For modelling existing buildings for adaptive-reuse purposes in eToolLCD it’s important to launch into your LCA with full clarity on how to account for the existing building in a fair, reasonable, and repeatable manner. There are three main scenarios that our users encountered and we’ve provided some guidance below on how to attack these.
Foot Printing “As Built” or Existing Building
An “As Built’ audit of an existing building is essentially conducted in a similar fashion to a standard LCA except that the inventory collection will focus on the actual materials, processes, energy consumption, water consumption etcetera. At eTool, we also encourages users to put forward recommendations for improvement that can still be achieved by retrofitting the building.
Retrofit or Refurbishment of Existing Building
If the primary purpose of the LCA is to improve the environmental performance of the building for the remainder of it’s life, the study should be approached as per a normal LCA study. Care should be taken to assign appropriate design lives to the components in the building depending on whether they are new versus existing, and/or will recur during the remaining lifespan of the building.
Some strategies investigated in the study may ask the question “is it better to keep this existing component or replace it?”. For example, keeping the existing windows (poorly sealed, high conductivity) may have a lower embodied impact, but what is the trade off in terms of higher energy use for heating and cooling.

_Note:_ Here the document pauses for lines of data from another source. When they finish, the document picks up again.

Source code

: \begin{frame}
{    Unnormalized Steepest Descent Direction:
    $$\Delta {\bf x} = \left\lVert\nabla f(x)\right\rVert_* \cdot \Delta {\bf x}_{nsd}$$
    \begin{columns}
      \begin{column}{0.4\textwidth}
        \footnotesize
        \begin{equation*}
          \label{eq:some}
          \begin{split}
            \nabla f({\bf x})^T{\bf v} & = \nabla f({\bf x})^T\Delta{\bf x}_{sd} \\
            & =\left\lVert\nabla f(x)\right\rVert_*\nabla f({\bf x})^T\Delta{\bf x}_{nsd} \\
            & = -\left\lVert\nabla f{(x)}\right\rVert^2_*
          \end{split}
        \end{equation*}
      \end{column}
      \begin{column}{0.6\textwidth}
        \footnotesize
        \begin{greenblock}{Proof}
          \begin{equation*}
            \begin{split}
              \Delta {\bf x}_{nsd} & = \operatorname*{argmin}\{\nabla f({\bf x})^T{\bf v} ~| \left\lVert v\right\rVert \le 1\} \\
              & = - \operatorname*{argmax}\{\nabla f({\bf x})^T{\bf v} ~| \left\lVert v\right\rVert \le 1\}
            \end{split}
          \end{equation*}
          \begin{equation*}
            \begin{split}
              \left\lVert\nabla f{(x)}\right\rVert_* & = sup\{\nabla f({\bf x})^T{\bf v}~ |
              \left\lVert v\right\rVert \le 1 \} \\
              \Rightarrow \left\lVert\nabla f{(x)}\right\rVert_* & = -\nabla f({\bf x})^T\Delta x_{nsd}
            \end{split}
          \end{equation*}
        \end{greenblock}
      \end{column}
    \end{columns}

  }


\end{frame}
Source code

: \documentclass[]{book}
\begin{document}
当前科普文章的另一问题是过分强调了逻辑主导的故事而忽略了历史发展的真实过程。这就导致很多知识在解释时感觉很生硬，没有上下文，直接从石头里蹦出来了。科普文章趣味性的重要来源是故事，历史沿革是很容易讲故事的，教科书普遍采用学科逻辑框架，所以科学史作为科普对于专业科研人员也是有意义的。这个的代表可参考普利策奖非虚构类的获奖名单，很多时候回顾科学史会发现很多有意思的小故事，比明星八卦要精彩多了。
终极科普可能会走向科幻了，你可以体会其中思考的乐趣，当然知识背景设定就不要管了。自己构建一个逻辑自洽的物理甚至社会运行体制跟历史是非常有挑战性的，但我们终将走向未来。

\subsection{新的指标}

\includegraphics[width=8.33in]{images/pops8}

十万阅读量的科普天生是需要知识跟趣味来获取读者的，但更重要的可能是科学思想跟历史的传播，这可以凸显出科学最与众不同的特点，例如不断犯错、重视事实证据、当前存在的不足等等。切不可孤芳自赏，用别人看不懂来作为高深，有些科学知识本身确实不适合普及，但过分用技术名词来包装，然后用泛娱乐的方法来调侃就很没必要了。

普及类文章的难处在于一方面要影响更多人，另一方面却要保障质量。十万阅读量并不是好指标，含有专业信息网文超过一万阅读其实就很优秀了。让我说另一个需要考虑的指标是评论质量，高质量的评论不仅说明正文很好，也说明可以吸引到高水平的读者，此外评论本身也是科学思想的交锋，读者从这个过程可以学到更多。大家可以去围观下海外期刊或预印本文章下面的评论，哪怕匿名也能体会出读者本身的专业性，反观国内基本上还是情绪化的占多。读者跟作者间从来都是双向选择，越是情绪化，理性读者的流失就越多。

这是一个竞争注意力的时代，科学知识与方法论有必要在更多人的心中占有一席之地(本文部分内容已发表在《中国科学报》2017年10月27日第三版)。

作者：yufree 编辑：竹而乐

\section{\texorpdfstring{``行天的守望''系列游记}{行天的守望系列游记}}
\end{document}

In this instance, the best way to model this is to include the existing windows in your base case, and when modelling the improved case add the additional new windows. Set the design life of both components to accurately reflect the number of replacements you expect to occur over the whole building life. This could require a bit of a “hack”, for example, if the building is half way through it’s predicted 100 year life span, and you expect the old windows to never require replacement but the new ones to require replacement after 25 years use, you would set the service life of the windows as such:
- New windows: 50 years (will force eToolLCD to count 2 x the windows)
- Old windows: 100 years (will force eToolLCD to only count 1 x the windows)
Update your energy use with the simulated energy savings for each scenario. This should provide a relatively accurate life cycle picture of the net benefit (or impact) of the strategy.
When modelling existing buildings it can be tricky to comply with current standards when a very old building is being modeled (+50 years) as there would not be LCI data available for the materials and processes used in that building. That said, as long as the study authors (you) are transparent about this shortcoming it is better than exiting the study.
New Building that Retains Parts of Existing Building
The approach our users normally take for this scenario is:
- Business-As-Usual Design – Model the existing building along with all the new parts of the building i.e. assuming the whole building was a new construction. All parts of the building that are new/additions should be modeled as per normal although to facilitate the next step, it would be a good idea to keep the ‘existing’ parts of the building in a separate template.
- Proposed Design – delete all material elements of the existing building that are being preserved to demonstrate the ‘benefit’ of reusing those parts of the building. Do take into consideration of elements that will have recurring impacts that may occur during the life cycle of the ‘new’ building (i.e. wall/ceiling linings, internal & external finishes). For elements that will not be replaced in the remaining life time of the building, the product life for those elements should perhaps just be increased to cover the rest of the service life of the building.
- Note that any demolition impacts of the existing building to facilitate the construction of the new building should not be included in the LCA study of the ‘new’ building as those impacts should be accounted for in the LCA study of the existing building’s own study. Including those end-of-life impacts would be double counting the impacts according to EN 15978 methodology.
In this scenario, it would be somewhat pointless (or not be of significant impact) to try to model the benefit of retaining elements that have a very short service life (i.e. gets replaced quickly like internal finishes/linings) as you will still need to account for their recurring impacts that occur in the rest of the building’s service life. Retaining structural elements that will last for the rest of the building’s life (i.e. foundations, structural walls/floors etc) or will only be replaced once or twice over the life of the building would be of much bigger benefit to model.
Remember to record the removal of the existing building parts in the recommendation tab to document the benefits of the adaptive-reuse strategy. This will then quantify the benefit of retaining the existing building. In effect the study is quantifying the benefit of the avoided material use that was achieved by retaining the part/s of the existing building.